The community of St James organises a camp to teach children about Easter 'in joy and through play'
The "small Vicariate" of Hebrew-speaking Catholics meets for shared celebrations, which are also attended by migrant families with children born in Israel who speak and study in Hebrew. Easter provides an opportunity to give the children an experience of community, strengthening their Christian identity. Teenagers are involved in caring for the children. It is important not to lose the children when they get older.
Jerusalem (AsiaNews) – The "small Vicariate" of St James will meet on Easter Sunday to observe and celebrate the Resurrection of Jesus, said Fr Rafic Nahra, speaking to AsiaNews.

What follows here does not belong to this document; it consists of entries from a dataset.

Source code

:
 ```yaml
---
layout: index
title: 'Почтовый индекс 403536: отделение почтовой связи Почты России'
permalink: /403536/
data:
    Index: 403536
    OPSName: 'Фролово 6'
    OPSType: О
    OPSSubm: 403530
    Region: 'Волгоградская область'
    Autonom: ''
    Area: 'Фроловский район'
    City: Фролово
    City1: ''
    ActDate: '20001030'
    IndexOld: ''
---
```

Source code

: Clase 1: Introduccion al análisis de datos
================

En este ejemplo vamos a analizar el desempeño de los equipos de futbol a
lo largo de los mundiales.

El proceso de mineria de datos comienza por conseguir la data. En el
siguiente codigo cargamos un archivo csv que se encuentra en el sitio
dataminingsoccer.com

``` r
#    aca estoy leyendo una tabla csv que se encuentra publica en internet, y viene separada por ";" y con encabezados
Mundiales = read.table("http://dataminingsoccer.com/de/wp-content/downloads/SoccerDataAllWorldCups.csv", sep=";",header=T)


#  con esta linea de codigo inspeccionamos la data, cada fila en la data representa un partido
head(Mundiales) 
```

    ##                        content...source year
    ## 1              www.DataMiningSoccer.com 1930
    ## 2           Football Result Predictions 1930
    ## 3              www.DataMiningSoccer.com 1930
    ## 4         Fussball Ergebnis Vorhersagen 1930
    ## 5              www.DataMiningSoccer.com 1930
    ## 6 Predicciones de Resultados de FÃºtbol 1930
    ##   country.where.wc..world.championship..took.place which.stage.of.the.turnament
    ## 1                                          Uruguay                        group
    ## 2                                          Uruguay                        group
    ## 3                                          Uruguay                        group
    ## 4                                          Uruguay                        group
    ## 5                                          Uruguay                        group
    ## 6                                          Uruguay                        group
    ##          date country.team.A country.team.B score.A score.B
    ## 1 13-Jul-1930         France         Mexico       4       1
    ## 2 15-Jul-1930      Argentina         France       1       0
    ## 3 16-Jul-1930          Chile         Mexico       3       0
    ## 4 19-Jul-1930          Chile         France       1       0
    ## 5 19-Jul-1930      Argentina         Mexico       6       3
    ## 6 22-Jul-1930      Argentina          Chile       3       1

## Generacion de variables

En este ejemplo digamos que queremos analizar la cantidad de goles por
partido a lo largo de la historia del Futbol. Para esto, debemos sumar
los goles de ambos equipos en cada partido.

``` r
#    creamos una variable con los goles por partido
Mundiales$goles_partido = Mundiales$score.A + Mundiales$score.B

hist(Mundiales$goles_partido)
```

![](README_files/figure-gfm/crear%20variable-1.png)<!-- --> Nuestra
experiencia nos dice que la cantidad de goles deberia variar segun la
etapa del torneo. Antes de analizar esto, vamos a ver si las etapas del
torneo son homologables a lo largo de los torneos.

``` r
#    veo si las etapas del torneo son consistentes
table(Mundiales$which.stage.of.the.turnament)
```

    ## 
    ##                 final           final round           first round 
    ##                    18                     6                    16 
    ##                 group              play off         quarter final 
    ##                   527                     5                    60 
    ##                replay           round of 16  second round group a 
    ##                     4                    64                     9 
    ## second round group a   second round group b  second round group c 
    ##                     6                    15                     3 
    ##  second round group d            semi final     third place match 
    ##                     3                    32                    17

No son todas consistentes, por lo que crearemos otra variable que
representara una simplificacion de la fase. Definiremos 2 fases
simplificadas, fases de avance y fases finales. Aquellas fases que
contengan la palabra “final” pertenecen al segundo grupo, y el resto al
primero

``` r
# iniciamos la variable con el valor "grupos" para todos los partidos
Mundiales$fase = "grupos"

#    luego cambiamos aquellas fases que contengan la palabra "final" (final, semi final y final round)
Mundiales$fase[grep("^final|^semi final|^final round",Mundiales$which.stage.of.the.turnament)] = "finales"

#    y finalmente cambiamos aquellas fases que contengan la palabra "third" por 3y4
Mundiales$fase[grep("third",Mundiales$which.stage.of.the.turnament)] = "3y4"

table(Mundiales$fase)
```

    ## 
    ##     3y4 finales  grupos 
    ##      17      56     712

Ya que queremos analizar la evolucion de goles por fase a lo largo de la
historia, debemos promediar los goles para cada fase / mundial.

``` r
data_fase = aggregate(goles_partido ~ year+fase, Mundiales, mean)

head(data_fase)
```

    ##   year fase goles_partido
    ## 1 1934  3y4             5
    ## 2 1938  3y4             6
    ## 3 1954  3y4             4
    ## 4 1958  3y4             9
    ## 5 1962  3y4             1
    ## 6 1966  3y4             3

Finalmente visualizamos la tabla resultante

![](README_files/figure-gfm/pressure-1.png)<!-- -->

After the service, scores of children will stay for three days to learn the meaning of Easter "in joy and through play,” said the clergyman who heads the Saint James Vicariate for Hebrew-speaking Catholics in Israel and acts as coordinator for the pastoral care of migrants.
The Vicariate was set up in the 1950s by mixed Jewish-Catholic couples who came to the country. It now has about a thousand members divided among the parishes of Jerusalem, Beersheba, Jaffa, Haifa and Tiberias.
They will be joined by the families of Catholic migrants to Israel. Their children, who ere born in the country study and speak Hebrew, and attend pastoral outreach centres.
According to Fr Nahra, the two groups come together on two occasions. "One is Easter Sunday, the other is a day in autumn. On Easter Sunday we are all together, observing and celebrating. This year we will be in Beit Jimal, where there is a Salesian house. There are also the nuns of Bethlehem, who have a large piece of land."
"At Easter the children got a school break between Passover and Easter. After the group get-together, many of the parents will go home but many children - aged 6 to 14 years - will stay for a three-day camp, to experience life together, in a Christian setting, which they do not experience in daily life.
"These camps are very important to us because our children are a Christian minority living in a Jewish and secular world. We try to help them to strengthen their Christian identity by being together – with their friends and educators. This gives them security, and gives them a sense of community," Fr Nahra noted.
The initiative provides "an opportunity to talk about this very central festivity, so that it may not just be a Sunday break, of going to Mass and that’s it. We have three days to talk about the Resurrection of Jesus, what it means to our life, and do so in an environment of joy and play."
Some migrant children born in Israel, who attend Israeli schools and are Hebrew-speaking, will attend the camp.
“Everyone will all be together; we make no difference. We are limited in terms of numbers because the place cannot accommodate more than a dozen children, but it is open to everyone."
Some teenagers will help the adults to take care of the children. "For us it is important and not easy - like everywhere else - not to lose the children once they become teenagers."